### Your instructions
What is needed is each line of the data below that holds the string "dynamically".

#### Data for review

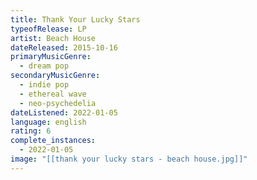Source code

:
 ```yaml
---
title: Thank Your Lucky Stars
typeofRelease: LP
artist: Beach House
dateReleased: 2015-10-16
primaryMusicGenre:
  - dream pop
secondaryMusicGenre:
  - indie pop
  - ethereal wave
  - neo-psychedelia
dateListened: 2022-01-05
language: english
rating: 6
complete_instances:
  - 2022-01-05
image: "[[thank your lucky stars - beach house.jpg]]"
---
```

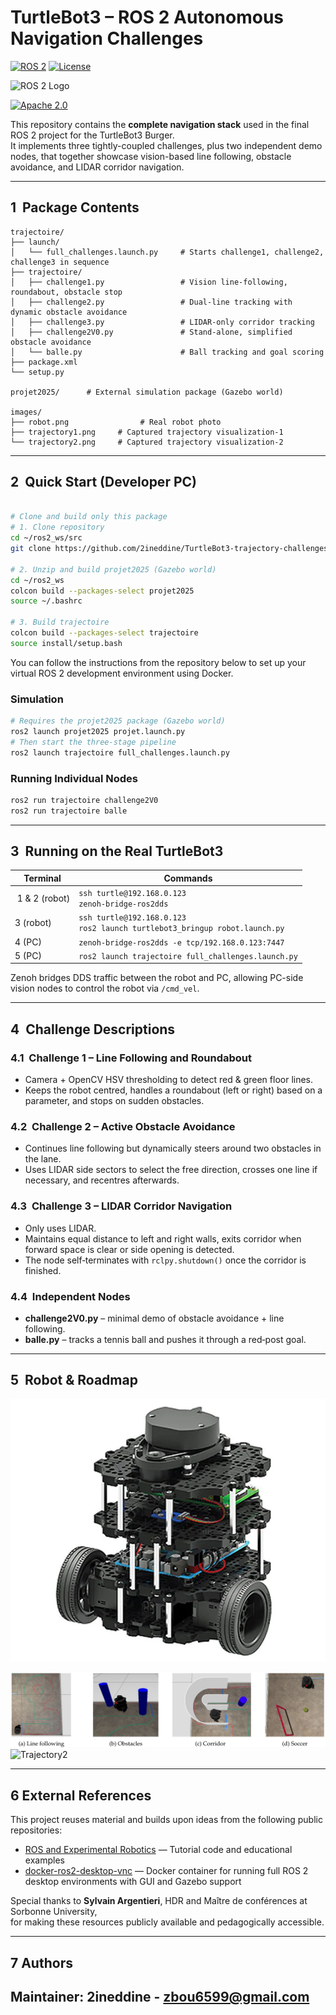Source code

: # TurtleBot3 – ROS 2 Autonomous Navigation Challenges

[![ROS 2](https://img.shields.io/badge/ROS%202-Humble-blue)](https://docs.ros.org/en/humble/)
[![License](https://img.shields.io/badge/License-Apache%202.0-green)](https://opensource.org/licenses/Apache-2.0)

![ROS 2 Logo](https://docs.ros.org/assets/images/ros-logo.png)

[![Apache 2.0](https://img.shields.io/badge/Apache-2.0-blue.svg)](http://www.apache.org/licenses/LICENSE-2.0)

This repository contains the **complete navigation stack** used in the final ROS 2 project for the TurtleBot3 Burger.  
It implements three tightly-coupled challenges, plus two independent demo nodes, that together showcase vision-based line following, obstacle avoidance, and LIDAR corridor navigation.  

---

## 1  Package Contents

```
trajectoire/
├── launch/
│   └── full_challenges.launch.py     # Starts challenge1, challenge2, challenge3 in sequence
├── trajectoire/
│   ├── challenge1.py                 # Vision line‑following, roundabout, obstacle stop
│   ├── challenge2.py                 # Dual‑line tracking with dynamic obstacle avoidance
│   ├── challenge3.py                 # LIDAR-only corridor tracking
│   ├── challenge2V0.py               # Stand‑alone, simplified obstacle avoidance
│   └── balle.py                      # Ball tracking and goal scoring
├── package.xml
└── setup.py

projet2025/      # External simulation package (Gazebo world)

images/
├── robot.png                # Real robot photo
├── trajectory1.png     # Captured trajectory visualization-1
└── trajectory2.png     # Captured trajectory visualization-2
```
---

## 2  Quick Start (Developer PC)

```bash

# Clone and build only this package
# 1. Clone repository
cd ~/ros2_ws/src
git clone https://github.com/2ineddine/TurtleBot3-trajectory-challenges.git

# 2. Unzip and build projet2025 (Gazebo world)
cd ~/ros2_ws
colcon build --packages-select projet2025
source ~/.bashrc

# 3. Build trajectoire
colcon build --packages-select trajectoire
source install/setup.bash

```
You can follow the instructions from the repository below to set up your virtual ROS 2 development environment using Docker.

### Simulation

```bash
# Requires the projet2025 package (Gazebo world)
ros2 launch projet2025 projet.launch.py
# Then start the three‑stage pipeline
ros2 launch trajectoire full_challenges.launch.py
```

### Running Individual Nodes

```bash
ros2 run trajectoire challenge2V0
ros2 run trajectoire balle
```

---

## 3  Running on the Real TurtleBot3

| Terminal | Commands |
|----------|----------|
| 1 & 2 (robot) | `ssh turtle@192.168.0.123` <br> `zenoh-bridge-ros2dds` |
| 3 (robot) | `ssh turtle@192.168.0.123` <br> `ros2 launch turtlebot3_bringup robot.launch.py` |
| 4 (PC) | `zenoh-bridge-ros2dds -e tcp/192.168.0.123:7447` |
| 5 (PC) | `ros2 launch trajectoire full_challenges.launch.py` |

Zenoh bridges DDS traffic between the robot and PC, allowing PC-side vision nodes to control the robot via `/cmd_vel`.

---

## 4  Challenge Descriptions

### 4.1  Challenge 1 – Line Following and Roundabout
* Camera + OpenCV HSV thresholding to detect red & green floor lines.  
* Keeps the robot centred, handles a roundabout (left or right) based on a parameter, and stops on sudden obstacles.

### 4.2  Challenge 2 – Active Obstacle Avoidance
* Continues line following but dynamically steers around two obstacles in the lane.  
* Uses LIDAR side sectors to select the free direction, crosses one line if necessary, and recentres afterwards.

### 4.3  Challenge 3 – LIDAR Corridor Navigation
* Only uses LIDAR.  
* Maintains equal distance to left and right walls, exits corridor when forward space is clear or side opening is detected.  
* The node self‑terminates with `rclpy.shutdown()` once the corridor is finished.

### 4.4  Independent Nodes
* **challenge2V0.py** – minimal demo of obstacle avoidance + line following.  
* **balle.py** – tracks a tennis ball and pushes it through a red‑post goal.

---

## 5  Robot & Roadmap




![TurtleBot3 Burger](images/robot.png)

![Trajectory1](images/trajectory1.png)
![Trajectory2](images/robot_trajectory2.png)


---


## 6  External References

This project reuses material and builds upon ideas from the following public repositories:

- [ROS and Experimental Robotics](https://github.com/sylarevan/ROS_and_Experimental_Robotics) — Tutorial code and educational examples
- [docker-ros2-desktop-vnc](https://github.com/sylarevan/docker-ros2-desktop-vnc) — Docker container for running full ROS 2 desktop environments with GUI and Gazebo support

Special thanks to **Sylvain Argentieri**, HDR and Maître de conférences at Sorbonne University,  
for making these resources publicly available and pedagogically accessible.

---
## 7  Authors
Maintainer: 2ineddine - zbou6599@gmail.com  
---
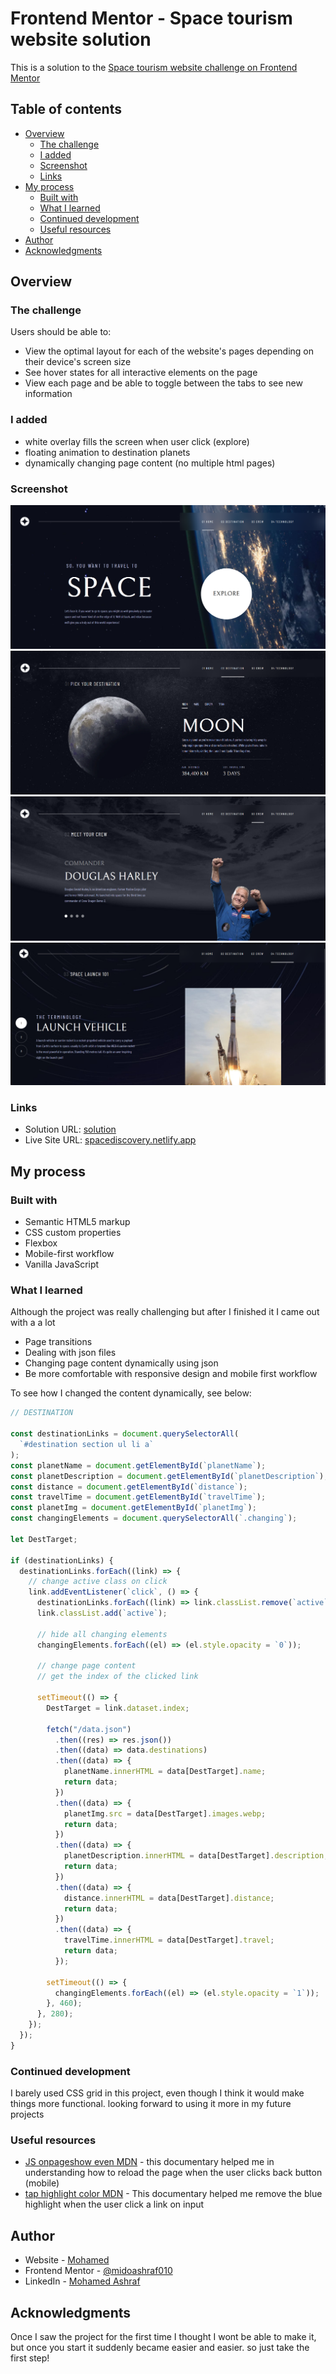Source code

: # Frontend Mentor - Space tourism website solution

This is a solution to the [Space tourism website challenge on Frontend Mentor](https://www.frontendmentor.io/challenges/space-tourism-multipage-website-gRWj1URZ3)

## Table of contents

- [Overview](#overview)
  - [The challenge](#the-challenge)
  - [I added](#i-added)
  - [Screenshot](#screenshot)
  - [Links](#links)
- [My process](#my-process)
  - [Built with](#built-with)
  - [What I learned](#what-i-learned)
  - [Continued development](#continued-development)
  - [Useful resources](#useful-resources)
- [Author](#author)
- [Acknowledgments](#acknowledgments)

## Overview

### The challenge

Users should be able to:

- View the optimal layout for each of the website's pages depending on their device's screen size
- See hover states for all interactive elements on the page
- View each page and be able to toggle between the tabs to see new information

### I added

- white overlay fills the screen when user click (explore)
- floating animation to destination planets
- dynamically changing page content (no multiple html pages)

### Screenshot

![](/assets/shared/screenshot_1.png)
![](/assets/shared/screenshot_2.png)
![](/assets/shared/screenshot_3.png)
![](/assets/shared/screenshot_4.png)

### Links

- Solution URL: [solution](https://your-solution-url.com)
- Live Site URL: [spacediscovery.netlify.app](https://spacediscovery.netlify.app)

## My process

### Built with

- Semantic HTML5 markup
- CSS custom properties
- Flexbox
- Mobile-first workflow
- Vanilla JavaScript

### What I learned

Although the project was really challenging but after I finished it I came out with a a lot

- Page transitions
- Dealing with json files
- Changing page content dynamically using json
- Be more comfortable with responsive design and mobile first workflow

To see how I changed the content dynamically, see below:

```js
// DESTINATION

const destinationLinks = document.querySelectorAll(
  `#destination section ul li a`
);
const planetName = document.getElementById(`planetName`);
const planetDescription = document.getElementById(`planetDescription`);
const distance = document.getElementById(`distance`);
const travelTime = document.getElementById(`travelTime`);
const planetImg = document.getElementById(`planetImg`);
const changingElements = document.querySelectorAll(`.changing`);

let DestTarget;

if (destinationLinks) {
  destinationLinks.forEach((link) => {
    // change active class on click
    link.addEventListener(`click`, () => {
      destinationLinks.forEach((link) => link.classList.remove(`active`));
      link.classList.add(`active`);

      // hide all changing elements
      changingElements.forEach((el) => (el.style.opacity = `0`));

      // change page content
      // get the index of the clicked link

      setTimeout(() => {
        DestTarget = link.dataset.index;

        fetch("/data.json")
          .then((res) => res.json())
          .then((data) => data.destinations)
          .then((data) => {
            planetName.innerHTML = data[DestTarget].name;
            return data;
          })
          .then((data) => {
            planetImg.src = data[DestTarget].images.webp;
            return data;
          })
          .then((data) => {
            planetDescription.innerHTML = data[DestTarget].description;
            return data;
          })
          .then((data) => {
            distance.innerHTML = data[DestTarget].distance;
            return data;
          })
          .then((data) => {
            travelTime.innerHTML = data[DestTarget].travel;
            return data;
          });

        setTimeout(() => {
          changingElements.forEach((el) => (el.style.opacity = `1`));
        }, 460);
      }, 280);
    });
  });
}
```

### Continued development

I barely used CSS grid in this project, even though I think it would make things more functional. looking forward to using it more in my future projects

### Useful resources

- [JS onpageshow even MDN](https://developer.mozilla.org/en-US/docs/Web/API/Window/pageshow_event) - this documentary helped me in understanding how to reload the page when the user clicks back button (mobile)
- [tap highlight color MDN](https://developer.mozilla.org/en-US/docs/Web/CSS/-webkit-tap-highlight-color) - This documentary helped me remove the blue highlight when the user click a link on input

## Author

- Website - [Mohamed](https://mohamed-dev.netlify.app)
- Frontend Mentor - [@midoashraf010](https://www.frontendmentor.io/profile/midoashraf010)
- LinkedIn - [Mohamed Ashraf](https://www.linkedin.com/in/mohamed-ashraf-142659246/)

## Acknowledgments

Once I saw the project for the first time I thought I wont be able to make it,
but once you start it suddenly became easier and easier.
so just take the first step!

########

### Answer to this task
* Continues line following but dynamically steers around two obstacles in the lane.  
- dynamically changing page content (no multiple html pages)
- Changing page content dynamically using json
To see how I changed the content dynamically, see below:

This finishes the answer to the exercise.